Gahakaaraka di.t.thosi, puna geha.m na kaahasi;	
О строитель дома, ты видишь! Ты уже не построишь снова дома.

Sabbaa te phaasukaa bhaggaa, gahakuu.ta.m visa.nkhata.m.	
Все твои стропила разрушены, конек на крыше уничтожен.

Visa.nkhaaragata.m citta.m, tanhaana.m khayamajjhagaa.	
Разум на пути к развеществлению достиг уничтожения желаний.

В http://ccbs.ntu.edu.tw/DBLM/olcourse...tha154.htm#com переведено как
"Oh, house-builder, you are seen! You will not build this house again! 
All your ribs are broken; the roof is destroyed. 
My mind is *dissolute*(?); I have attained the end of all cravings."

Друзья, не подскажете ли

1. Насколько правомерно переводить "visa.nkhaara" как "равзвеществление", "растворение"? Иногда встречается перевод  как "Unformed". Что правильней?
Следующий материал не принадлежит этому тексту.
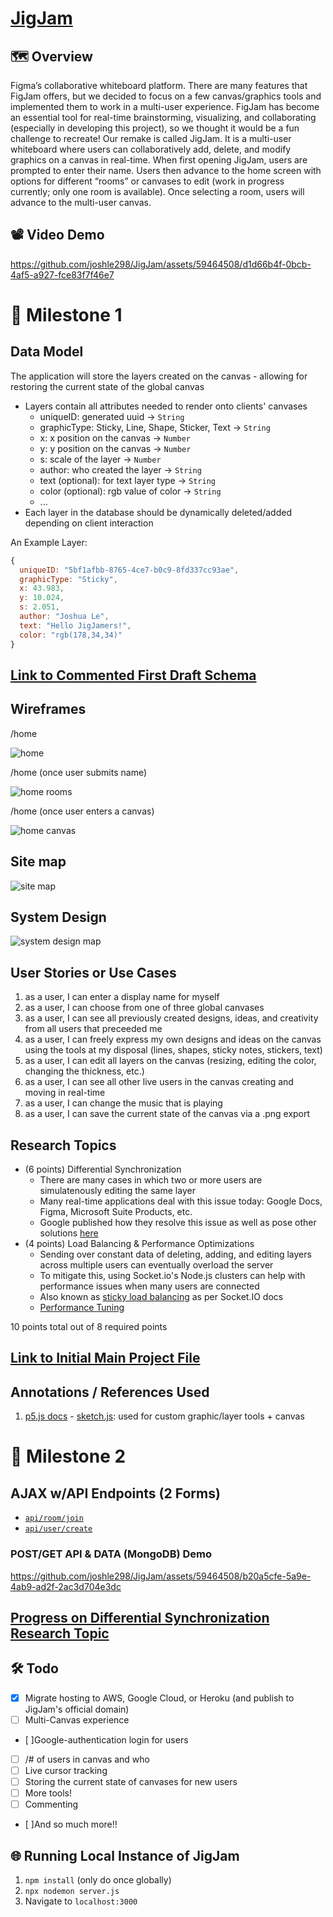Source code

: # [JigJam](https://jigjam.live)

## 🗺️ Overview
Figma’s collaborative whiteboard platform. There are many features that FigJam offers, but we decided to focus on a few canvas/graphics tools and implemented them to work in a multi-user experience. FigJam has become an essential tool for real-time brainstorming, visualizing, and collaborating (especially in developing this project), so we thought it would be a fun challenge to recreate!
Our remake is called JigJam. It is a multi-user whiteboard where users can collaboratively add, delete, and modify graphics on a canvas in real-time. When first opening JigJam, users are prompted to enter their name. Users then advance to the home screen with options for different “rooms” or canvases to edit (work in progress currently; only one room is available). Once selecting a room, users will advance to the multi-user canvas.  

## 📽️ Video Demo

https://github.com/joshle298/JigJam/assets/59464508/d1d66b4f-0bcb-4af5-a927-fce83f7f46e7

# 📍 Milestone 1

## Data Model

The application will store the layers created on the canvas - allowing for restoring the current state of the global canvas

* Layers contain all attributes needed to render onto clients' canvases
  * uniqueID: generated uuid -> `String`
  * graphicType: Sticky, Line, Shape, Sticker, Text -> `String`
  * x: x position on the canvas -> `Number`
  * y: y position on the canvas -> `Number`
  * s: scale of the layer -> `Number`
  * author: who created the layer -> `String`
  * text (optional): for text layer type -> `String`
  * color (optional): rgb value of color -> `String`
  * ...
* Each layer in the database should be dynamically deleted/added depending on client interaction

An Example Layer:

```javascript
{
  uniqueID: "5bf1afbb-8765-4ce7-b0c9-8fd337cc93ae",
  graphicType: "Sticky",
  x: 43.983,
  y: 10.024,
  s: 2.051,
  author: "Joshua Le",
  text: "Hello JigJamers!",
  color: "rgb(178,34,34)"
}
```

## [Link to Commented First Draft Schema](db.mjs)

## Wireframes

/home

![home](documentation/landing.png)

/home (once user submits name)

![home rooms](documentation/rooms.png)

/home (once user enters a canvas)

![home canvas](documentation/canvas.png)

## Site map

![site map](documentation/site_map.png)


## System Design
![system design map](documentation/system_design_map.png)


## User Stories or Use Cases

1. as a user, I can enter a display name for myself
2. as a user, I can choose from one of three global canvases
3. as a user, I can see all previously created designs, ideas, and creativity from all users that preceeded me
4. as a user, I can freely express my own designs and ideas on the canvas using the tools at my disposal (lines, shapes, sticky notes, stickers, text)
5. as a user, I can edit all layers on the canvas (resizing, editing the color, changing the thickness, etc.)
6. as a user, I can see all other live users in the canvas creating and moving in real-time
7. as a user, I can change the music that is playing
8. as a user, I can save the current state of the canvas via a .png export

## Research Topics

* (6 points) Differential Synchronization
    * There are many cases in which two or more users are simulatenously editing the same layer
    * Many real-time applications deal with this issue today: Google Docs, Figma, Microsoft Suite Products, etc.
    * Google published how they resolve this issue as well as pose other solutions [here](https://neil.fraser.name/writing/sync/)
* (4 points) Load Balancing & Performance Optimizations
    * Sending over constant data of deleting, adding, and editing layers across multiple users can eventually overload the server
    * To mitigate this, using Socket.io's Node.js clusters can help with performance issues when many users are connected
    * Also known as [sticky load balancing](https://socket.io/docs/v4/using-multiple-nodes#using-nodejs-cluster) as per Socket.IO docs
    * [Performance Tuning](https://socket.io/docs/v4/performance-tuning/)

10 points total out of 8 required points

## [Link to Initial Main Project File](app.mjs)

## Annotations / References Used

1. [p5.js docs](https://p5js.org/reference/) - [sketch.js](./public/sketch.js): used for custom graphic/layer tools + canvas

# 📍 Milestone 2

## AJAX w/API Endpoints (2 Forms)

* [`api/room/join`](https://github.com/joshle298/JigJam/blob/a78544423400787e43d6cac665394dd38a96fa68/public/sketch.js#L129)
* [`api/user/create`](https://github.com/joshle298/JigJam/blob/a78544423400787e43d6cac665394dd38a96fa68/public/sketch.js#L101)

### POST/GET API & DATA (MongoDB) Demo

https://github.com/joshle298/JigJam/assets/59464508/b20a5cfe-5a9e-4ab9-ad2f-2ac3d704e3dc

## [Progress on Differential Synchronization Research Topic](https://github.com/joshle298/JigJam/blob/a78544423400787e43d6cac665394dd38a96fa68/db.js#L30)

## 🛠️ Todo
- [x] Migrate hosting to AWS, Google Cloud, or Heroku (and publish to JigJam's official domain)
- [ ] Multi-Canvas experience
- [ ]Google-authentication login for users
- [ ] /# of users in canvas and who
- [ ] Live cursor tracking
- [ ] Storing the current state of canvases for new users
- [ ] More tools!
- [ ] Commenting
- [ ]And so much more!!

## 🌐 Running Local Instance of JigJam
1. `npm install` (only do once globally)
2. `npx nodemon server.js`
3. Navigate to `localhost:3000`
2. "gata.m" означает именно "на пути" т.е. находящийся в процессе достижения цели? Или здесь действие уже завершено?

----------


## Ассаджи

> 1. Насколько правомерно переводить "visa.nkhaara" как "равзвеществление", "растворение"? Иногда встречается перевод как "Unformed". Что правильней?


Я бы сказал, "деконструкция", "демонтаж", процесс, обратный конструированию. Авторитетный комментарий объясняет это как "Ниббана".

Аналогично конек на крыше "демонтирован", "деконструирован" -- "visa.nkhata".

Еще один синоним Ниббаны -- "asankhata", "Неконструированное".

Часто усилия направляются не на решение основополагающей проблемы, а на устранение симптомов.
Такие симптоматически решения вызывают новые проблемы. Всё это нарастает, как снежный ком.

См. по этому поводу Магандия сутту
http://www.accesstoinsight.org/canon...ima/mn075.html

Для того, чтобы решить основополагающую проблему, нужно разобраться со всеми этими наслоениями.




> 2. "gata.m" означает именно "на пути" т.е. находящийся в процессе достижения цели? Или здесь действие уже завершено?


Авторитетный комментарий объясняет это как "anupavi.t.tha", "вошедший". Это причастие прошедшего времени, действие завершено.

----------


## fkruk

Большое спасибо, Ассаджи!

----------